The problem centered around Susan Schroeder, fired from her job at Natural Foods, Inc. after Schroeder failed to maintain proper safety controls at the plant she oversaw. As a result, several consumers reported that their children became sick after eating almond butter manufactured at the plant. After Natural Foods conducted an investigation, Schroeder’s boss, Eric Michaelson, placed her on probation for the rest of the year. Approximately one month later, Schroeder attended the company Christmas party with her wife, Jane Roberts. Immediately following the Christmas party, Michaelson, who serves as president for a group that advocated against Lile’s same-sex marriage referendum in 2008, fired Schroeder.
Schroeder filed suit under Title VII of the Civil Rights Act, alleging that Natural Foods terminated her because of her sexual orientation. Schroeder identified two comparators—straight employees who were not fired after similar quality control issues. The district court ruled that Title VII does protect sexual orientation, but Schroeder did not identify suitable comparators to establish a prima facie claim and granted Natural Food’s motion to dismiss. Schroeder appealed to the Fourteenth Circuit. The appeal raised two questions: 1) Is sexual orientation a protected class under Title VII? 2) Did Schroeder identify suitable comparators to establish a prima facie Title VII claim?
After giving their introductions, the competitors fielded questions from the bench. Swanson and Herzog argued the first issue, while Davidson and Sewell focused on the second. Swanson argued that Title VII protects sexual orientation, because sexual orientation discrimination involves discriminating based on sex stereotypes—the idea that men marry women, and women marry men. Under that theory, Michaelson fired Schroeder for failing to conform with his conception of acceptable behavior for women.
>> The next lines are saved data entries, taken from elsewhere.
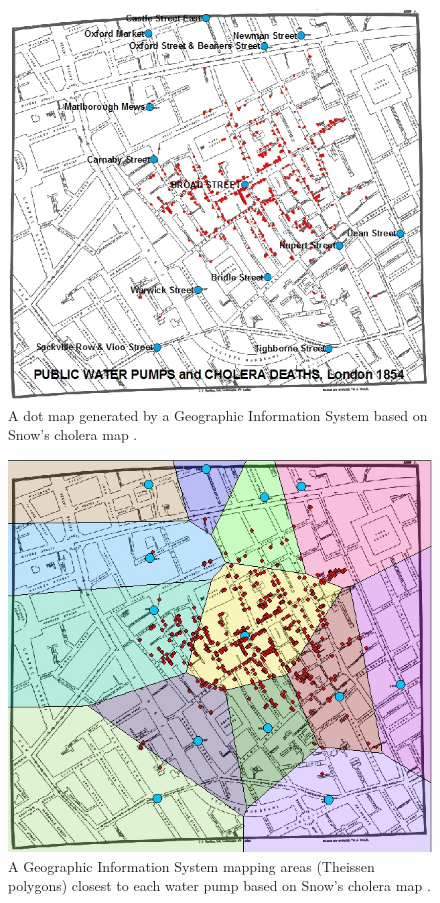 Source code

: \documentclass[12pt]{article}
\begin{document}
\begin{figure}
\centering
\includegraphics[scale=1.0]{gis}
\caption{A dot map generated by a Geographic Information System based on Snow's cholera map \cite{udel2}.}
\label{fig:gis}
\end{figure}

\begin{figure}
\centering
\includegraphics[scale=1.0]{gis_1}
\caption{ A Geographic Information System mapping areas (Theissen polygons) closest to each water pump based on Snow's cholera map \cite{udel2}.}
\label{fig:gis1}
\end{figure}
\end{document}
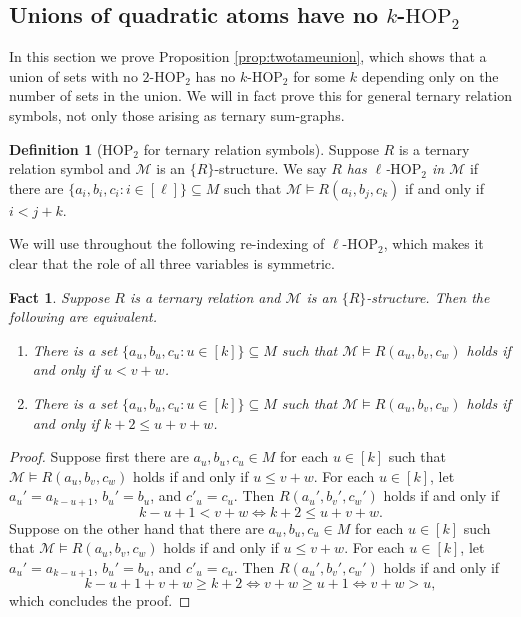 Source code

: \documentclass[12pt,oneside,british,a4wide]{amsart}
\newtheorem{fact}[theorem]{Fact}
\numberwithin{equation}{section}
\theoremstyle{definition}
\newtheorem{definition}[theorem]{Definition}
\def\HOP{\mathrm{HOP}}
\newcommand{\calM}{\mathcal{M}}
\begin{document}
\subsection{Unions of quadratic atoms have no $k$-$\HOP_2$} \label{app:boolean}



In this section we prove Proposition \ref{prop:twotameunion}, which shows that a union of sets with no $2$-$\HOP_2$ has no $k$-$\HOP_2$ for some $k$ depending only on the number of sets in the union.  We will in fact prove this for general ternary relation symbols, not only those arising as ternary sum-graphs.

\begin{definition}[$\HOP_2$ for ternary relation symbols]\label{def:hoprel}
Suppose $R$ is a ternary relation symbol and $\calM$ is an $\{R\}$-structure.  We say $R$ \emph{has $\ell$-$\HOP_2$ in $\calM$} if there are $\{a_i,b_i,c_i: i\in [\ell]\}\subseteq M$ such that $\calM\models R(a_i,b_j,c_k)$ if and only if $i<j+k$.
\end{definition}

We will use throughout the following re-indexing of $\ell$-$\HOP_2$, which makes it clear that the role of all three variables is symmetric.

\begin{fact}\label{fact:reindex}
Suppose $R$ is a ternary relation and $\calM$ is an $\{R\}$-structure.  Then the following are equivalent.
\begin{enumerate}[label=\normalfont(\arabic*)]
\item There is a set $\{a_u,b_u,c_u:u\in [k]\}\subseteq M$ such that $\calM\models R(a_u, b_v,c_w)$ holds if and only if $u< v+w$.  
\item There is a set $\{a_u,b_u,c_u:u\in [k]\}\subseteq M$ such that $\calM\models R(a_u, b_v,c_w)$ holds if and only if $k+2\leq u+ v+w$.  
\end{enumerate}
\end{fact}
\begin{proof}
Suppose first there are $a_u,b_u,c_u\in M$ for each $u\in [k]$ such that $\calM\models R(a_u, b_v,c_w)$ holds if and only if $u\leq v+w$.  For each $u\in [k]$, let $a_u'=a_{k-u+1}$, $b_u'=b_{u}$, and $c'_u=c_{u}$.  Then $R(a_u',b_v',c_w')$ holds if and only if 
$$
k-u+1< v+w \Leftrightarrow k+2\leq u+v+w.
$$
Suppose on the other hand that there are $a_u,b_u,c_u\in M$ for each $u\in [k]$ such that $\calM\models R(a_u, b_v,c_w)$ holds if and only if $u\leq v+w$. For each $u\in [k]$, let $a_u'=a_{k-u+1}$, $b_u'=b_{u}$, and $c'_u=c_{u}$.  Then $R(a_u',b_v',c_w')$ holds if and only if 
$$
k-u+1+v+w \geq k+2 \Leftrightarrow v+w\geq u+1\Leftrightarrow v+w>u,
$$
which concludes the proof.
\end{proof}
\end{document}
The judges focused on congressional intent behind Title VII, asking Swanson why Congress hadn’t included sexual orientation in the statute and pointed out many instances where Congress failed to amend Title VII to include sexual orientation. Swanson explained that statutes sometimes have unintended consequences, and Title VII properly covers sexual orientation even if Congress didn’t originally intend for the act to do so.
Herzog argued that the Fourteenth Circuit should overturn the district court and defer to Congress’ intent, since Congress did not intend to include sexual orientation as a protected class. She focused on the common use of “sex,” which does not include “sexual orientation.” The panel asked Herzog about recent decisions out of the Second and Seventh Circuits, which held that Title VII prohibits discrimination on the basis of sexual orientation. Herzog focused on the plain meaning of the statute and explained that the other circuits erred when they departed from the plain meaning.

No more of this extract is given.